***** Data for review

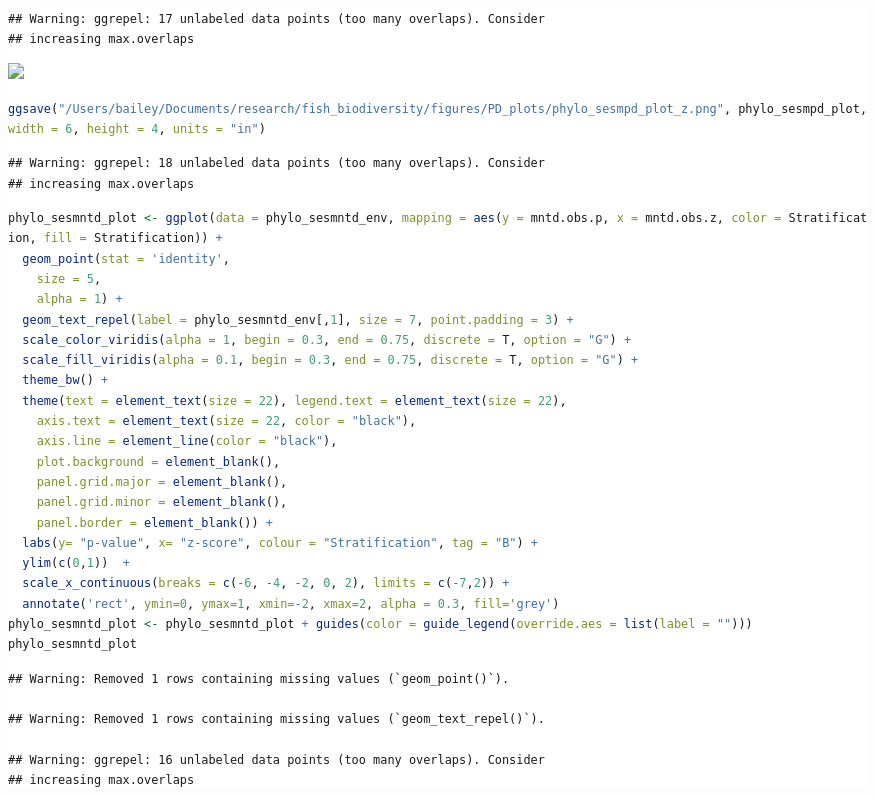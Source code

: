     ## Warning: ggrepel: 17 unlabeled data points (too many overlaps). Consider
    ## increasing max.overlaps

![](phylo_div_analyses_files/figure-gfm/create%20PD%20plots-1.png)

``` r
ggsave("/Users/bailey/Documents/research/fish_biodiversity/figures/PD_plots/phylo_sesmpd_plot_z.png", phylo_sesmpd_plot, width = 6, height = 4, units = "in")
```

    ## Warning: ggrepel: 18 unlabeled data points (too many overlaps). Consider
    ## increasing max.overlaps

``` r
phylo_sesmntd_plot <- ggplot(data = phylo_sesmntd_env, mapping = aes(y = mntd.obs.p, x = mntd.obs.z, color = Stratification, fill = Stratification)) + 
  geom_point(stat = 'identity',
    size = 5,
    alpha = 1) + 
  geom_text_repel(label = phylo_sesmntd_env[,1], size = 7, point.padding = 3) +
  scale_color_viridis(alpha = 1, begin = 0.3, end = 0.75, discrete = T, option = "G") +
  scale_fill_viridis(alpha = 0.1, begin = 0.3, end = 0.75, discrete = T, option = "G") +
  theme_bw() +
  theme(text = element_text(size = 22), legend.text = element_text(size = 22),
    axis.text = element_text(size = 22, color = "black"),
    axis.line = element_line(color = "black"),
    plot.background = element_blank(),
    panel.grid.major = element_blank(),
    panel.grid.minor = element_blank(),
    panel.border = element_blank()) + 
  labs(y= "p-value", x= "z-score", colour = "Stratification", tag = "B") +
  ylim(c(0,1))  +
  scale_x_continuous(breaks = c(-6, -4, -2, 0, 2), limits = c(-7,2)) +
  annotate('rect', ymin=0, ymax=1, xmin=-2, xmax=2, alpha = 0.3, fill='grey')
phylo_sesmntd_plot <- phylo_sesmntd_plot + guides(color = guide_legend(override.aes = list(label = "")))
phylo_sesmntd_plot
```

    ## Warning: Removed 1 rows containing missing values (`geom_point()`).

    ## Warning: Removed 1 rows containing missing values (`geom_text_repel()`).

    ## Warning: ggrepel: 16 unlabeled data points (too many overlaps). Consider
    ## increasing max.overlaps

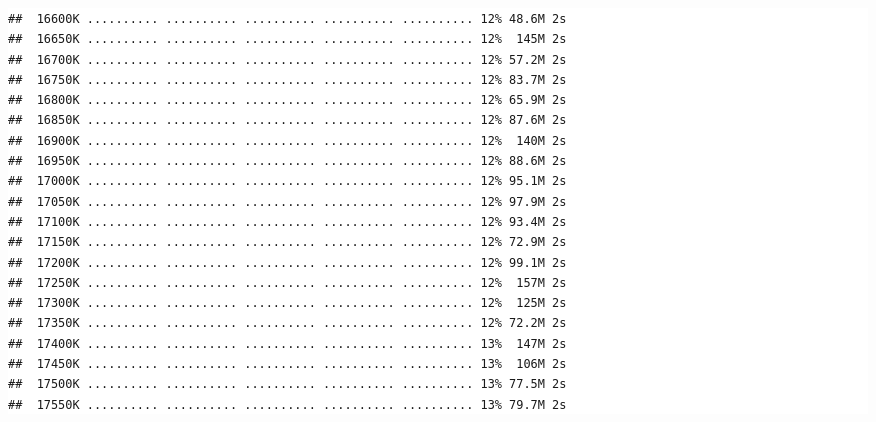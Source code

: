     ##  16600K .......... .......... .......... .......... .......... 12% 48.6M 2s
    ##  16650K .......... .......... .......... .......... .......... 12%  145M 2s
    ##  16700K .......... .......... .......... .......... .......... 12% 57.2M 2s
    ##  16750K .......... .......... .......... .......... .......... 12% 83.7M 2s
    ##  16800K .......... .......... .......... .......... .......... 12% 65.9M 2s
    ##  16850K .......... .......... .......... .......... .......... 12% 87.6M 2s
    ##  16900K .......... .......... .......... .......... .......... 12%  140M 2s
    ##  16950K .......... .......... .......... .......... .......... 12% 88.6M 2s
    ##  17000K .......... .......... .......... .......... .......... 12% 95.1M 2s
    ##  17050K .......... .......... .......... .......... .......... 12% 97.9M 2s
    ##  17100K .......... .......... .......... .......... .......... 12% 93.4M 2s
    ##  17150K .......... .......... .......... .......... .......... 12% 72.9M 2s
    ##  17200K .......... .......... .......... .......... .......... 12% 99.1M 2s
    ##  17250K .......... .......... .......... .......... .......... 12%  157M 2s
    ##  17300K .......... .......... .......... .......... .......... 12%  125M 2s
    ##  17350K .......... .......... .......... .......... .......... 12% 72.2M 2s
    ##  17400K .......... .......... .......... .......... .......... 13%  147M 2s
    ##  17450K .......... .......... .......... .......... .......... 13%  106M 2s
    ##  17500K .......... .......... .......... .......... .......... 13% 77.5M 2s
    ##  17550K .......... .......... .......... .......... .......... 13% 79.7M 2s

**********

## Task description
Please print exactly the lines from the one containing "12% 95.1M 2s" through the last line of the records, both included, and nothing else.

## Answer space
    ##  17000K .......... .......... .......... .......... .......... 12% 95.1M 2s
    ##  17050K .......... .......... .......... .......... .......... 12% 97.9M 2s
    ##  17100K .......... .......... .......... .......... .......... 12% 93.4M 2s
    ##  17150K .......... .......... .......... .......... .......... 12% 72.9M 2s
    ##  17200K .......... .......... .......... .......... .......... 12% 99.1M 2s
    ##  17250K .......... .......... .......... .......... .......... 12%  157M 2s
    ##  17300K .......... .......... .......... .......... .......... 12%  125M 2s
    ##  17350K .......... .......... .......... .......... .......... 12% 72.2M 2s
    ##  17400K .......... .......... .......... .......... .......... 13%  147M 2s
    ##  17450K .......... .......... .......... .......... .......... 13%  106M 2s
    ##  17500K .......... .......... .......... .......... .......... 13% 77.5M 2s
    ##  17550K .......... .......... .......... .......... .......... 13% 79.7M 2s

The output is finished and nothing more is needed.